Game Masters exhibition celebrating the art of the gaming world comes to Edinburgh
- Henry Northmore
- 11 November 2014
Capital hosts first European stopover for interactive display inviting audiences to play 100 games
We'll start with an easy one: how many film directors can you name? Probably loads. How many record producers? Trickier but still a decent handful. How about game designers? Even with pop culture icons like Super Mario and Sonic the Hedgehog or global franchises such as Angry Birds and Grand Theft Auto most people would struggle to name a single videogame designer. Millions upon millions of people play games every day but only the most dedicated have looked beyond the bytes at the artists who create these complex electronic playgrounds.
Game Masters hopes to redress that balance, shining a light on the digital masterminds behind some of the world's most popular titles. This will be the exhibition's first European stopover after premiering at the Australian Centre for the Moving Image. 'It focuses on all the key names behind the games people know and love,' explains Sarah Rothwell who curated the exclusive Scottish content which will be on display when Game Masters opens at the National Museum of Scotland this December.
There will be over 100 playable games from early pioneers in the 70s and 80s to the home gaming revolution of the 90s to next gen consoles and the explosion in casual gaming we see today. 'Not just the games themselves but the artwork behind the games as well as video documentaries,' says Rothwell. 'So you are able to see the influences and the key points the developers were facing when they were trying to achieve these games at the time. You are really getting a full understanding of what went into creating the games.'
It's a world filled with mavericks who pushed at the boundaries of technology. Game Masters starts with a section entitled Arcade Heroes highlighting Tomohiro Nishikado, who created the original Space Invaders released in 1978; Toru Iwatani who gave the world Pac-Man in 1980 and Shigeru Miyamoto, perhaps the most influential games designer of all time. Since he started working with Nintendo in 1977 his career mirrored and shaped the world of gaming from the release of Donkey Kong at the arcades in 1981 before spearheading home gaming with Super Mario Bros and Zelda and playing a major role in developing the revolutionary Wii console in 2006.

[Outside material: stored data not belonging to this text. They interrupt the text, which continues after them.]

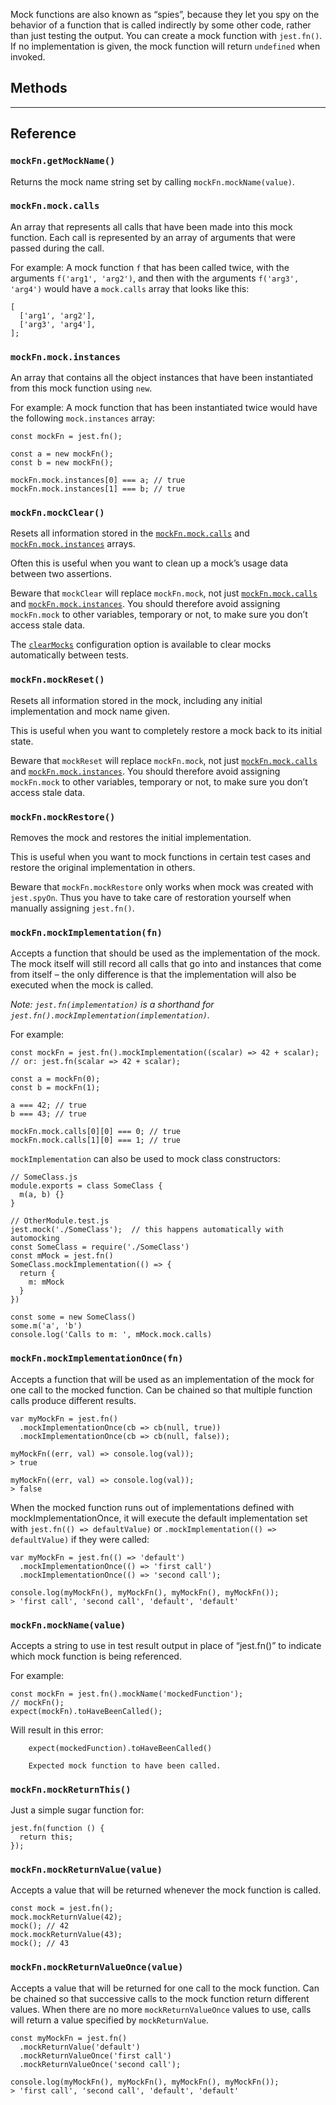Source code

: Mock functions are also known as “spies”, because they let you spy on the behavior of a function that is called indirectly by some other code, rather than just testing the output. You can create a mock function with `jest.fn()`. If no implementation is given, the mock function will return `undefined` when invoked.

## Methods

---

## Reference

### `mockFn.getMockName()`

Returns the mock name string set by calling `mockFn.mockName(value)`.

### `mockFn.mock.calls`

An array that represents all calls that have been made into this mock function. Each call is represented by an array of arguments that were passed during the call.

For example: A mock function `f` that has been called twice, with the arguments `f('arg1', 'arg2')`, and then with the arguments `f('arg3', 'arg4')` would have a `mock.calls` array that looks like this:

    [
      ['arg1', 'arg2'],
      ['arg3', 'arg4'],
    ];

### `mockFn.mock.instances`

An array that contains all the object instances that have been instantiated from this mock function using `new`.

For example: A mock function that has been instantiated twice would have the following `mock.instances` array:

    const mockFn = jest.fn();

    const a = new mockFn();
    const b = new mockFn();

    mockFn.mock.instances[0] === a; // true
    mockFn.mock.instances[1] === b; // true

### `mockFn.mockClear()`

Resets all information stored in the [`mockFn.mock.calls`](#mockfn-mock-calls) and [`mockFn.mock.instances`](#mockfn-mock-instances) arrays.

Often this is useful when you want to clean up a mock’s usage data between two assertions.

Beware that `mockClear` will replace `mockFn.mock`, not just [`mockFn.mock.calls`](#mockfn-mock-calls) and [`mockFn.mock.instances`](#mockfn-mock-instances). You should therefore avoid assigning `mockFn.mock` to other variables, temporary or not, to make sure you don’t access stale data.

The [`clearMocks`](configuration.html#clearmocks-boolean) configuration option is available to clear mocks automatically between tests.

### `mockFn.mockReset()`

Resets all information stored in the mock, including any initial implementation and mock name given.

This is useful when you want to completely restore a mock back to its initial state.

Beware that `mockReset` will replace `mockFn.mock`, not just [`mockFn.mock.calls`](#mockfn-mock-calls) and [`mockFn.mock.instances`](#mockfn-mock-instances). You should therefore avoid assigning `mockFn.mock` to other variables, temporary or not, to make sure you don’t access stale data.

### `mockFn.mockRestore()`

Removes the mock and restores the initial implementation.

This is useful when you want to mock functions in certain test cases and restore the original implementation in others.

Beware that `mockFn.mockRestore` only works when mock was created with `jest.spyOn`. Thus you have to take care of restoration yourself when manually assigning `jest.fn()`.

### `mockFn.mockImplementation(fn)`

Accepts a function that should be used as the implementation of the mock. The mock itself will still record all calls that go into and instances that come from itself – the only difference is that the implementation will also be executed when the mock is called.

_Note: `jest.fn(implementation)` is a shorthand for `jest.fn().mockImplementation(implementation)`._

For example:

    const mockFn = jest.fn().mockImplementation((scalar) => 42 + scalar);
    // or: jest.fn(scalar => 42 + scalar);

    const a = mockFn(0);
    const b = mockFn(1);

    a === 42; // true
    b === 43; // true

    mockFn.mock.calls[0][0] === 0; // true
    mockFn.mock.calls[1][0] === 1; // true

`mockImplementation` can also be used to mock class constructors:

    // SomeClass.js
    module.exports = class SomeClass {
      m(a, b) {}
    }

    // OtherModule.test.js
    jest.mock('./SomeClass');  // this happens automatically with automocking
    const SomeClass = require('./SomeClass')
    const mMock = jest.fn()
    SomeClass.mockImplementation(() => {
      return {
        m: mMock
      }
    })

    const some = new SomeClass()
    some.m('a', 'b')
    console.log('Calls to m: ', mMock.mock.calls)

### `mockFn.mockImplementationOnce(fn)`

Accepts a function that will be used as an implementation of the mock for one call to the mocked function. Can be chained so that multiple function calls produce different results.

    var myMockFn = jest.fn()
      .mockImplementationOnce(cb => cb(null, true))
      .mockImplementationOnce(cb => cb(null, false));

    myMockFn((err, val) => console.log(val));
    > true

    myMockFn((err, val) => console.log(val));
    > false

When the mocked function runs out of implementations defined with mockImplementationOnce, it will execute the default implementation set with `jest.fn(() => defaultValue)` or `.mockImplementation(() => defaultValue)` if they were called:

    var myMockFn = jest.fn(() => 'default')
      .mockImplementationOnce(() => 'first call')
      .mockImplementationOnce(() => 'second call');

    console.log(myMockFn(), myMockFn(), myMockFn(), myMockFn());
    > 'first call', 'second call', 'default', 'default'

### `mockFn.mockName(value)`

Accepts a string to use in test result output in place of “jest.fn()” to indicate which mock function is being referenced.

For example:

    const mockFn = jest.fn().mockName('mockedFunction');
    // mockFn();
    expect(mockFn).toHaveBeenCalled();

Will result in this error:

        expect(mockedFunction).toHaveBeenCalled()

        Expected mock function to have been called.

### `mockFn.mockReturnThis()`

Just a simple sugar function for:

    jest.fn(function () {
      return this;
    });

### `mockFn.mockReturnValue(value)`

Accepts a value that will be returned whenever the mock function is called.

    const mock = jest.fn();
    mock.mockReturnValue(42);
    mock(); // 42
    mock.mockReturnValue(43);
    mock(); // 43

### `mockFn.mockReturnValueOnce(value)`

Accepts a value that will be returned for one call to the mock function. Can be chained so that successive calls to the mock function return different values. When there are no more `mockReturnValueOnce` values to use, calls will return a value specified by `mockReturnValue`.

    const myMockFn = jest.fn()
      .mockReturnValue('default')
      .mockReturnValueOnce('first call')
      .mockReturnValueOnce('second call');

    console.log(myMockFn(), myMockFn(), myMockFn(), myMockFn());
    > 'first call', 'second call', 'default', 'default'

The Wii brought gaming back to the masses. Home consoles were caught up in a power struggle over better graphics and faster processing. The Wii threw out the rule book, you didn't need to learn a series of complex controls, the Wii Remote was intuitive, aimed at a wider family market. The recent rise of casual gaming on mobile phones, tablets and handheld devices completely changed the landscape. Recent statistics from a study by the Internet Advertising Bureau show that the market has shifted. The clichéd image of spotty teenage boys hunched over their consoles is now wildly inaccurate. For a start, nearly everyone is a gamer these days; 70% of the UK population (33.5 million) played a game in the last six months and 52% of those gamers were female. This is no longer a niche hobby, from trivia games to Angry Birds to SingStar, the world of gaming is now expansive and inclusive. 'We're all gaming more than ever,' says Rothwell. 'We're actually engaging with it in many different forms. The traditional form of sitting down at a computer or arcade machine has changed – it's so much easier than ever before.'
It was also important to showcase Scotland's contribution. 'There are over 95 organisations that work within games development in Scotland,' adds Rothwell. 'One of the big names that appeared first in the late 80s and early 90s was DMA Design. So we'll have artwork from Lemmings which was created in 1991 and some of the original scripts from the first Grand Theft Auto.'
The developers of the world conquering Grand Theft Auto series, which has become one of the most successful videogames of all time, are now based in Edinburgh and better known as Rockstar North. But GTA is just the tip of the iceberg – Scotland is a hive of innovation. 'It's one of Scotland's leading exports. We have three independent developers which we'll be highlighting. We've got Space Budgie from Dundee who are a very young team straight out of the University of Abertay. They are creating some really interesting games at the moment [including Glitchspace, 39.03m and Konformity]; Simon Meek from Glasgow's The Story Mechanics who developed the interactive The 39 Steps and Edinburgh's Lucky Frame highlighting their BAFTA Award-winning game Bad Hotel.'
Gaming has become a facet of modern life and slowly but surely people are starting to take the medium seriously. 'The technical side and the engineering is another form of art and design that people don't always appreciate because they see it as recreational,' adds Rothwell. 'It's important to highlight the work and people behind the scenes that create these wonderful games that we all enjoy.'
Game Masters, National Museum of Scotland, Edinburgh, Fri 5 Dec–Sun 20 Apr.